◆ **ASSIGNMENT**: Select and copy out every line in the records containing "Primary".

◆ **DATA PROVIDED**:
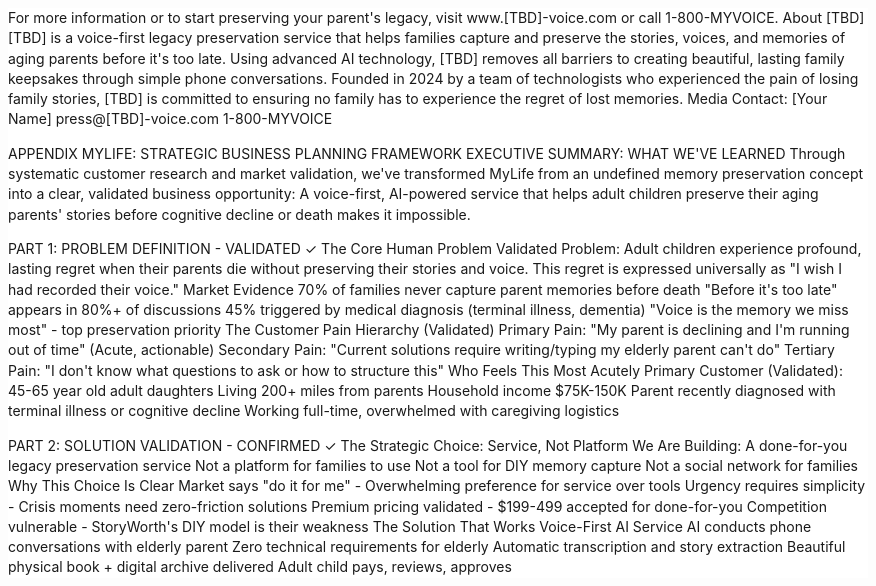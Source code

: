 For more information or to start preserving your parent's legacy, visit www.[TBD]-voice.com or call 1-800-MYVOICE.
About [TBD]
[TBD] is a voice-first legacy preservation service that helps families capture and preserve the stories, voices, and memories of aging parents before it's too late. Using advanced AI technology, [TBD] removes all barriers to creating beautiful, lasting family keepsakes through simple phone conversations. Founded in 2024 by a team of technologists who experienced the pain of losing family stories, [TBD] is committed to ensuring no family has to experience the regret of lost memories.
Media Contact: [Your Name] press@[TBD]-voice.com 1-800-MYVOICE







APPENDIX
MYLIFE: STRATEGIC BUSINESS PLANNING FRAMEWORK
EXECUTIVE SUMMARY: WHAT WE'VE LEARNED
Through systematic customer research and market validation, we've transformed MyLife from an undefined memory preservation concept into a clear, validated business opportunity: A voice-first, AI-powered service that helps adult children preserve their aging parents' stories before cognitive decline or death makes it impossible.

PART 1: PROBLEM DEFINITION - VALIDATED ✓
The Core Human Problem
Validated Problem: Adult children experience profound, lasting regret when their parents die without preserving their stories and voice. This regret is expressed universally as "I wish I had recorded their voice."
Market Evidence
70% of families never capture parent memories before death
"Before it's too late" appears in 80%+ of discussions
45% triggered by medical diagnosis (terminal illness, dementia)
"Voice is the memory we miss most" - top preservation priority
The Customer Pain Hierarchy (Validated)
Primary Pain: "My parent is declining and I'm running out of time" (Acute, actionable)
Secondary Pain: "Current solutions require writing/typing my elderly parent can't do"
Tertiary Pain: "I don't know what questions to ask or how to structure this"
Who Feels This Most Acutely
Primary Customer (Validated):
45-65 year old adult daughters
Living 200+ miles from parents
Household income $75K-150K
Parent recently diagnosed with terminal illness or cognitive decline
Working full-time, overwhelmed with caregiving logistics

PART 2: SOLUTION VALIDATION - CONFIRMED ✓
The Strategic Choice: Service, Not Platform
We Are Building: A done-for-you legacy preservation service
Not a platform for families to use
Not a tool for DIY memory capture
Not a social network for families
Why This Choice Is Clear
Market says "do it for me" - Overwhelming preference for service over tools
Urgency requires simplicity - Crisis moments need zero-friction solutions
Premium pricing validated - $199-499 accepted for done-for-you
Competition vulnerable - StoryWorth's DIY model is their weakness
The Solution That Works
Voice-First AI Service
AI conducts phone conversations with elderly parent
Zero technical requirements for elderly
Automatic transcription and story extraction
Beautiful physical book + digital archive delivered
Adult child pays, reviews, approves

◆ **SOLUTION TO THE PROBLEM**:
Primary Pain: "My parent is declining and I'm running out of time" (Acute, actionable)
Primary Customer (Validated):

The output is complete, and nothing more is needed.